One limitation of this study was the resolution of DTT at 2 × 2 × 2.5 mm, which led to substantial partial volume effects, including multiple populations of fibers with different orientations within a pixel. Another limitation was small number of patients, which could be solved by long-term collection. Additional limitations included the subjective selection of the regions for evaluating the diffusion parameters and the motion susceptibility of the high-resolution-segmented EPI approach, which limited its utility for uncooperative patients.

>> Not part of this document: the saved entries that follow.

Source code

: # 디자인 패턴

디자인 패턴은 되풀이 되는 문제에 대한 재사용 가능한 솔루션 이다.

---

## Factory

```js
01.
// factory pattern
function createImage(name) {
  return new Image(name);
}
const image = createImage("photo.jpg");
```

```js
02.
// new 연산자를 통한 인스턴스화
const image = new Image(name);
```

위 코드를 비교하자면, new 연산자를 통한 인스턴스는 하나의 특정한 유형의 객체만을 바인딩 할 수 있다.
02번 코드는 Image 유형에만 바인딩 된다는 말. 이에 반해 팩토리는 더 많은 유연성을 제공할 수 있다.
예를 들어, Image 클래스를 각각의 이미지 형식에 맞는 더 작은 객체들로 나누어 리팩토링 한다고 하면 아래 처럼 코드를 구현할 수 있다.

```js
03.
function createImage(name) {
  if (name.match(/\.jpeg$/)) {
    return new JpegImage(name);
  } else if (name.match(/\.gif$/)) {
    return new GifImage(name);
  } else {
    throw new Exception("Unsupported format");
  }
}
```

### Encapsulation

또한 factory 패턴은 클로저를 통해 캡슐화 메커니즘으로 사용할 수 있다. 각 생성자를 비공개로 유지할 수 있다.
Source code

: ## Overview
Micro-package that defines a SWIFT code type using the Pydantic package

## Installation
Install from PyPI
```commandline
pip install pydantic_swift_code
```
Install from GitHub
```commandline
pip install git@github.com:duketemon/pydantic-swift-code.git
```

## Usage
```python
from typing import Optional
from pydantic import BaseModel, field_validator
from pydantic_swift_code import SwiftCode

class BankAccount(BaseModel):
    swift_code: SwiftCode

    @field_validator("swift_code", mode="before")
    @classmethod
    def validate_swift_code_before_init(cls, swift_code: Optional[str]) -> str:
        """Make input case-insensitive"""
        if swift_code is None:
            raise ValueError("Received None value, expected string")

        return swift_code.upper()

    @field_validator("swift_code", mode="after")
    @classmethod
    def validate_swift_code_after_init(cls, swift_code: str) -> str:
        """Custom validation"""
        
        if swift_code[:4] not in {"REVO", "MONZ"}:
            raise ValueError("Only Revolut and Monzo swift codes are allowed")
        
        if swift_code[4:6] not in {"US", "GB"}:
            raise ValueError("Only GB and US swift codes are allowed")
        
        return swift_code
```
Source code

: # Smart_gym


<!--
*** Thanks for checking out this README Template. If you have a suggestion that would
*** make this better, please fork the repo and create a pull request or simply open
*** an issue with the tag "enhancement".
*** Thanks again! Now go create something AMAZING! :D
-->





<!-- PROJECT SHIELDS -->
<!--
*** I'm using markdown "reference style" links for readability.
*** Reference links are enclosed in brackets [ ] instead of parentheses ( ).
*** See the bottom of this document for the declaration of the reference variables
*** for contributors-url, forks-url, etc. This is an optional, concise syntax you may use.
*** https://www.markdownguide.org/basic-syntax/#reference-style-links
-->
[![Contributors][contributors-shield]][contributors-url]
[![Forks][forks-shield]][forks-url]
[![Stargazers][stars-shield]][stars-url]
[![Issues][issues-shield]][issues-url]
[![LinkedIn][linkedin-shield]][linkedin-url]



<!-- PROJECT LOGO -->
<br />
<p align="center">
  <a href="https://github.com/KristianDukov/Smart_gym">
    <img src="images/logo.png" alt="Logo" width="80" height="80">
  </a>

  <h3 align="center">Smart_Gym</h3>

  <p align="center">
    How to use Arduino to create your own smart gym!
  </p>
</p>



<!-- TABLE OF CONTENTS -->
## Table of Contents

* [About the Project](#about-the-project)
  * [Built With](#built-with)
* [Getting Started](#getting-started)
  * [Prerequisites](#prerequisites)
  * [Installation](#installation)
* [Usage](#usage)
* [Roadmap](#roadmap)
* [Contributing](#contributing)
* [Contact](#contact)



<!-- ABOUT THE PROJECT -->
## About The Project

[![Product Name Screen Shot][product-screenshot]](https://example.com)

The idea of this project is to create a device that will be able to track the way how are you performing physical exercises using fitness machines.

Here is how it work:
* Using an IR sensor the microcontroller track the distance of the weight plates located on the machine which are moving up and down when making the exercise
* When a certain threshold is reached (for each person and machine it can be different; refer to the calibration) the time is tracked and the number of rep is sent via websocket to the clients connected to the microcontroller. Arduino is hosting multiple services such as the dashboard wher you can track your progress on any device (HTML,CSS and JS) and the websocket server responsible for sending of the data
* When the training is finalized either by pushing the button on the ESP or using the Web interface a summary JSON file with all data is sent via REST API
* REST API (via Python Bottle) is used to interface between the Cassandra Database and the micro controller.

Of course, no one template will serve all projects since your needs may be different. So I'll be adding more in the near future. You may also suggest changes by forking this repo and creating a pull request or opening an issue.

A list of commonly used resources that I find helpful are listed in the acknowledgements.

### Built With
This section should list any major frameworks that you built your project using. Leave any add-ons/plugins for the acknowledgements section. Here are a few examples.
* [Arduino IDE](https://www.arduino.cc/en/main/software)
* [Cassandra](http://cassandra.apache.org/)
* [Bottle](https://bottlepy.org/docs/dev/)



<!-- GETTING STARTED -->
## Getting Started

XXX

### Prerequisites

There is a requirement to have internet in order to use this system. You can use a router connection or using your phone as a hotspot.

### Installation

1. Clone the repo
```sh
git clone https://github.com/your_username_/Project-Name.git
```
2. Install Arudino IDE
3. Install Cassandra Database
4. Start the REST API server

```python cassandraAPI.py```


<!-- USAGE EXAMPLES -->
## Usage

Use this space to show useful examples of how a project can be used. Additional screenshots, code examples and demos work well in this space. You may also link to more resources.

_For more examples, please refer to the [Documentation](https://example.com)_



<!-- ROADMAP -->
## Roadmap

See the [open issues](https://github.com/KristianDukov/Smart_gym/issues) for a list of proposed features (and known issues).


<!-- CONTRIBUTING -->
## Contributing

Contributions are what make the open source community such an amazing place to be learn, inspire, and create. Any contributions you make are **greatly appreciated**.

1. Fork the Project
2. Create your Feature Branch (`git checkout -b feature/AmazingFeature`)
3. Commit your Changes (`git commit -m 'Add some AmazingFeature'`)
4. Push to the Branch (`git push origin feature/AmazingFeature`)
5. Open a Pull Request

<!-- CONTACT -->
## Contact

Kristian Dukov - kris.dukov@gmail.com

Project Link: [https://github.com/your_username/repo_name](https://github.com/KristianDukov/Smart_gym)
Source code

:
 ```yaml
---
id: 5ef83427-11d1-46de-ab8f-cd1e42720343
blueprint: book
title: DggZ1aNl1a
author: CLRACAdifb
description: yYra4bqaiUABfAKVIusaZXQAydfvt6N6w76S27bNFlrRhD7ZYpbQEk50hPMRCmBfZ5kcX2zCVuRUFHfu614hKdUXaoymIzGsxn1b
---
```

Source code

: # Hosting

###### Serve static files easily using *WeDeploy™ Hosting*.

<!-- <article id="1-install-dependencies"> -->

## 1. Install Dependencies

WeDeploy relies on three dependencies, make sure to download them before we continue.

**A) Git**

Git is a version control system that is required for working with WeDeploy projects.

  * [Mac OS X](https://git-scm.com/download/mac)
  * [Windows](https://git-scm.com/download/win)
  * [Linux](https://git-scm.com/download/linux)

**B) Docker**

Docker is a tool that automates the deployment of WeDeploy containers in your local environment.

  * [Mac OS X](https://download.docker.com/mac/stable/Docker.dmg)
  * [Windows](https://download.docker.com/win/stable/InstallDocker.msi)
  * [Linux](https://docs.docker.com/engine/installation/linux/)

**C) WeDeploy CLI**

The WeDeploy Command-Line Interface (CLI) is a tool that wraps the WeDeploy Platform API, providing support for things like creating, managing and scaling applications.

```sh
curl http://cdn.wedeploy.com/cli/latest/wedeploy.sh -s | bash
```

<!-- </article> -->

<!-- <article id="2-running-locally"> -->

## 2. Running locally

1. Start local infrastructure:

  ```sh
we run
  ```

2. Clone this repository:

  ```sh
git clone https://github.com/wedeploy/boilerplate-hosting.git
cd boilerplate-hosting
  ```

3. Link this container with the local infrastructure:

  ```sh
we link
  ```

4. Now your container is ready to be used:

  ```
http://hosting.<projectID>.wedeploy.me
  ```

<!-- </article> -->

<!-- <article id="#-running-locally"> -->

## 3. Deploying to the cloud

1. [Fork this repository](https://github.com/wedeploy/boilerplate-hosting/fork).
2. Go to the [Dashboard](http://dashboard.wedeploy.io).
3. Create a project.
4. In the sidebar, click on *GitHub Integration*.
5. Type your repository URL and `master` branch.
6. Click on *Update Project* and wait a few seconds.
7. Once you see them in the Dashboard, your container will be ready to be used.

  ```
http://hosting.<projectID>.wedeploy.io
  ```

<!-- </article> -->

In conclusion, 3D tract reconstruction, which can provide sensitivity for detecting microstructural changes in the brain, may complement the identification of macrostructural changes by conventional MRI and allow for the differential diagnosis of brain tumors and related diseases. Quantitative fiber tracking can be used to determine various fiber parameters (FA, DA, DR, MD, and Cl) of WM structures using a fiber-tracking algorithm. This study showed that DA and Cl may be used as early markers to differentiate between LGG and HGG.
Acknowledgments
This work was supported by Key talent person project of Jiangsu province (the 12th 5-year plan of National Ministry of Health, RC2011013, B.Z.), Key project grant from Medical Science and technology development Foundation, Nanjing Department of Health (ZKX10006, B.Z.), The National Natural Science Foundation of China (30971010, 30670739, X.Y.), and the 973 Program from the Ministry of Science and Technology of China (2009CB21906, X.Y.).
Conflict of Interest
The authors declare no conflict of interest.